### Exercise directions
Starting at the first line of the entries, extract each line up to and including the one that contains "Diffusion of ions", but leave out the pictures.

◆ ◆ ◆

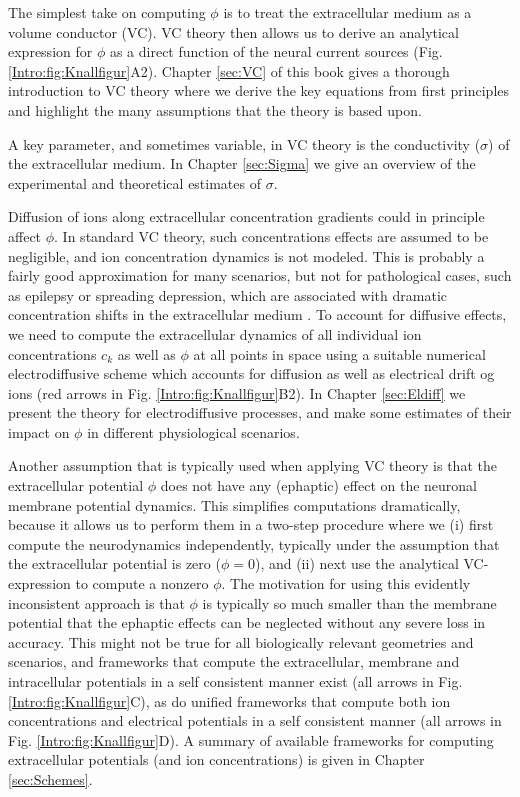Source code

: The simplest take on computing $\phi$ is to treat the extracellular medium as a volume conductor (VC). VC theory then allows us to derive an analytical expression for $\phi$ as a direct function of the neural current sources (Fig. \ref{Intro:fig:Knallfigur}A2). Chapter \ref{sec:VC} of this book gives a thorough introduction to VC theory where we derive the key equations from first principles and highlight the many assumptions that the theory is based upon.

A key parameter, and sometimes variable, in VC theory is the conductivity ($\sigma$) of the extracellular medium. In Chapter \ref{sec:Sigma} we give an overview of the experimental and theoretical estimates of $\sigma$. 

Diffusion of ions along extracellular concentration gradients could in principle affect $\phi$. In standard VC theory, such concentrations effects are assumed to be negligible, and ion concentration dynamics is not modeled. This is probably a fairly good approximation for many scenarios, but not for pathological cases, such as epilepsy or spreading depression, which are associated with dramatic concentration shifts in the extracellular medium \cite{Somjen2001, Frohlich2008, Zandt2015review, Ayata2015}. To account for diffusive effects, we need to compute the extracellular dynamics of all individual ion concentrations $c_k$ as well as $\phi$ at all points in space using a suitable numerical electrodiffusive scheme which accounts for diffusion as well as electrical drift og ions (red arrows in Fig. \ref{Intro:fig:Knallfigur}B2). In Chapter \ref{sec:Eldiff} we present the theory for electrodiffusive processes, and make some estimates of their impact on $\phi$ in different physiological scenarios. 

Another assumption that is typically used when applying VC theory is that the extracellular potential $\phi$ does not have any (ephaptic) effect on the neuronal membrane potential dynamics. This simplifies computations dramatically, because it allows us to perform them in a two-step procedure where we (i) first compute the neurodynamics independently, typically under the assumption that the extracellular potential is zero ($\phi = 0$), and (ii) next use the analytical VC-expression to compute a nonzero $\phi$. The motivation for using this evidently inconsistent approach is that $\phi$ is typically so much smaller than the membrane potential that the ephaptic effects can be neglected without any severe loss in accuracy. This might not be true for all biologically relevant geometries and scenarios, and frameworks that compute the extracellular, membrane and intracellular potentials in a self consistent manner exist (all arrows in Fig. \ref{Intro:fig:Knallfigur}C), as do unified frameworks that compute both ion concentrations and electrical potentials in a self consistent manner (all arrows in Fig. \ref{Intro:fig:Knallfigur}D). A summary of available frameworks for computing extracellular potentials (and ion concentrations) is given in Chapter \ref{sec:Schemes}.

◆ ◆ ◆

### Solution below
Source code

: The simplest take on computing $\phi$ is to treat the extracellular medium as a volume conductor (VC). VC theory then allows us to derive an analytical expression for $\phi$ as a direct function of the neural current sources (Fig. \ref{Intro:fig:Knallfigur}A2). Chapter \ref{sec:VC} of this book gives a thorough introduction to VC theory where we derive the key equations from first principles and highlight the many assumptions that the theory is based upon.

A key parameter, and sometimes variable, in VC theory is the conductivity ($\sigma$) of the extracellular medium. In Chapter \ref{sec:Sigma} we give an overview of the experimental and theoretical estimates of $\sigma$. 

Diffusion of ions along extracellular concentration gradients could in principle affect $\phi$. In standard VC theory, such concentrations effects are assumed to be negligible, and ion concentration dynamics is not modeled. This is probably a fairly good approximation for many scenarios, but not for pathological cases, such as epilepsy or spreading depression, which are associated with dramatic concentration shifts in the extracellular medium \cite{Somjen2001, Frohlich2008, Zandt2015review, Ayata2015}. To account for diffusive effects, we need to compute the extracellular dynamics of all individual ion concentrations $c_k$ as well as $\phi$ at all points in space using a suitable numerical electrodiffusive scheme which accounts for diffusion as well as electrical drift og ions (red arrows in Fig. \ref{Intro:fig:Knallfigur}B2). In Chapter \ref{sec:Eldiff} we present the theory for electrodiffusive processes, and make some estimates of their impact on $\phi$ in different physiological scenarios. 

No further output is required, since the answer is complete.